Chi compie il saluto fascista, soprattutto durante un consiglio comunale, non merita sconti di pena perché non è un gesto di “lieve entità“. Con queste motivazioni la Corte di Cassazione ha confermato la condanna a un mese e 10 giorni di reclusione con pena sospesa per Gabriele Leccisi, avvocato milanese che durante la seduta dell’ 8 maggio 2013 dell’assemblea a Palazzo Marino in cui si discuteva di sicurezza e “piano rom”, fece il saluto romano. Si tratta del figlio di Domenico, deputato missino e fedelissimo di Benito Mussolini che nel 1946 trafugò la salma del Duce dal cimitero di Maiocco (poi fu arrestato). Il legale di Leccisi, Lamberto Rongo, aveva chiesto la non punibilità facendo presente che quel giorno si discuteva di una soluzione per i nomadi sgomberati dal campo di Viale Ungheria. Ma per la Suprema Corte “sono proprio le circostanze di tempo e di luogo” del saluto romano “a non consentire di ritenere sussistenti le condizioni” per applicare l’esimente.

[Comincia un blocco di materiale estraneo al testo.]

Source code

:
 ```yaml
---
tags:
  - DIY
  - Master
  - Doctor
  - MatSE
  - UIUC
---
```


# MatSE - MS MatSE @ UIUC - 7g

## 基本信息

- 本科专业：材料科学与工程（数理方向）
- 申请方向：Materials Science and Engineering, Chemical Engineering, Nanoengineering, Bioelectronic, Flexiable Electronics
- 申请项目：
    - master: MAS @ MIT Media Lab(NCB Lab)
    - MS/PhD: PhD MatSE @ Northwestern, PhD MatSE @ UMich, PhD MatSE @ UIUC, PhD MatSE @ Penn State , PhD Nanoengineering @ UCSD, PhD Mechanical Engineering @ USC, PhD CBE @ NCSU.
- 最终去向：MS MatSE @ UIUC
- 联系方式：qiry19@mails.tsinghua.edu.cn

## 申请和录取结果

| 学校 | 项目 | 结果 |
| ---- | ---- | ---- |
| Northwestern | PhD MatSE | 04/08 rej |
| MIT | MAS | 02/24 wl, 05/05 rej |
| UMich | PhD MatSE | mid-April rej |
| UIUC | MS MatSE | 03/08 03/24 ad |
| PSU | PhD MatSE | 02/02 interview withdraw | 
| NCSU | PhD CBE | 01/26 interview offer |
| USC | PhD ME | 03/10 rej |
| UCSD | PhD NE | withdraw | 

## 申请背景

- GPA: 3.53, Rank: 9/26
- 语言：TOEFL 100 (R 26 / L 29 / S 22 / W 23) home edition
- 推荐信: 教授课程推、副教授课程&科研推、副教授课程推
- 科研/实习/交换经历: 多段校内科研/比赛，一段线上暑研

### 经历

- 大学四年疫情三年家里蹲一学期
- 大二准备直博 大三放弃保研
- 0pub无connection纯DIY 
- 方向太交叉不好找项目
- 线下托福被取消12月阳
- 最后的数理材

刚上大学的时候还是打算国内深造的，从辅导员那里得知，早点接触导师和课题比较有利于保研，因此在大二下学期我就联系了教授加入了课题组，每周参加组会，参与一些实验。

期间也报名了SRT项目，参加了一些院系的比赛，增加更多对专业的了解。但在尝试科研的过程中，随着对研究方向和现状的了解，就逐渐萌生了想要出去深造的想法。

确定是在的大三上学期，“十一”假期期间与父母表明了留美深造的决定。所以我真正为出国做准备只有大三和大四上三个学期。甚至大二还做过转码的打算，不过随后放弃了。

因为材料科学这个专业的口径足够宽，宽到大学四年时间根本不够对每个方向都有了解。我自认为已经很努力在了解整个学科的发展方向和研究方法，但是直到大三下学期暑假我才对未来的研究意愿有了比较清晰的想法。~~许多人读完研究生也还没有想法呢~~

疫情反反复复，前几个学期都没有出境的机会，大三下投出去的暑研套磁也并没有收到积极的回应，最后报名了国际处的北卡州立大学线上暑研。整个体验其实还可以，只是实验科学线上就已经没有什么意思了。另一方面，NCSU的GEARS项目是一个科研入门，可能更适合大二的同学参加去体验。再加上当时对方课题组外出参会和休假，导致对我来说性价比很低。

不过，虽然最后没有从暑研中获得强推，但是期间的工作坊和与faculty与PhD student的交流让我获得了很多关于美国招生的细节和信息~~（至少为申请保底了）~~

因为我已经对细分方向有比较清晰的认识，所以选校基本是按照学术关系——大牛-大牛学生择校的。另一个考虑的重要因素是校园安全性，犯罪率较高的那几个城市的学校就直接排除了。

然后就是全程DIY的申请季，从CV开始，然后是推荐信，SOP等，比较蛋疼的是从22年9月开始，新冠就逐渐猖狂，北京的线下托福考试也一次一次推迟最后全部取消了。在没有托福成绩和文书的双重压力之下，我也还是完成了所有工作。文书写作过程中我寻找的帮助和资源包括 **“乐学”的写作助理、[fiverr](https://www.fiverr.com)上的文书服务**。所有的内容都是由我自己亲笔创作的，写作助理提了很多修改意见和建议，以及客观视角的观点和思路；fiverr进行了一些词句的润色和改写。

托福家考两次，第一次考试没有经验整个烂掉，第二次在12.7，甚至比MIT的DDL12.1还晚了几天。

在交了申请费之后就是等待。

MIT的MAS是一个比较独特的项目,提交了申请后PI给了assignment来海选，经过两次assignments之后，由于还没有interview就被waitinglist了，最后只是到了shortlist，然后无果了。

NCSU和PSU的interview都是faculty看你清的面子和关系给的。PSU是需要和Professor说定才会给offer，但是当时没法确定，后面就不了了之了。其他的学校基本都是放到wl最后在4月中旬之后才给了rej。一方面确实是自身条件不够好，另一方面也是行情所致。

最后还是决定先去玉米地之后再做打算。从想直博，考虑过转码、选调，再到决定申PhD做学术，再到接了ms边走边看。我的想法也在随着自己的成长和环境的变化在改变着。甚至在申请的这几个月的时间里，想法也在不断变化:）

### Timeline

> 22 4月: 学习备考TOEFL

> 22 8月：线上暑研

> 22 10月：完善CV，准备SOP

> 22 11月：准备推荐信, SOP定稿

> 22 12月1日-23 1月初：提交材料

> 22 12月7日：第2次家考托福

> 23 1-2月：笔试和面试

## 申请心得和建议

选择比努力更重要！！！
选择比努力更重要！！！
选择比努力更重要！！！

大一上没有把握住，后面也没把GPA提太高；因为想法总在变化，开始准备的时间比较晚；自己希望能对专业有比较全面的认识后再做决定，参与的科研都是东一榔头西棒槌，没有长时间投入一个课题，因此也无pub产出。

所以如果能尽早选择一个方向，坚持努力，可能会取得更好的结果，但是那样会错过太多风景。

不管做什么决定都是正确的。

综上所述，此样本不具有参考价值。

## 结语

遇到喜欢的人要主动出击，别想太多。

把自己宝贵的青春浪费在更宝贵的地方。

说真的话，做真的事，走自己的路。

Nel negare il beneficio, gli alti giudici rilevano che la riunione, presieduta da Mirko Mazzali di Sel, si svolgeva mentre era in corso una manifestazione antirom organizzato dallo stesso Leccisi, in piazza San Babila, storico luogo dei raduni neofascisti negli anni della “strategia della tensione”. L’episodio è documentato da un video – realizzato da una giornalista – che dimostra che Leccisi “effettuava il saluto romano” e diceva pure “presenti e ne siamo fieri” e questo, secondo gli “ermellini”, evidenzia la sua “precisa volontà” di “rivendicare orgogliosamente il suo credo fascista“. Inneggiare al fascismo è vietato dalla legge Mancino perché rievoca una ideologia basata su “valori politici di discriminazione razziale e intolleranza“, prosegue la Cassazione aggiungendo che il saluto fascista seguito dalla parola “presente!” è una “espressione gestuale pregiudizievole dell’ordinamento democratico e dei valori che vi sono sottesi”.  Inoltre, per la Suprema Corte, questo saluto è “usuale di organizzazioni o gruppi inequivocabilmente diretti a favorire la diffusione di idee fondate sulla superiorità o sull’odio razziale o etnico“.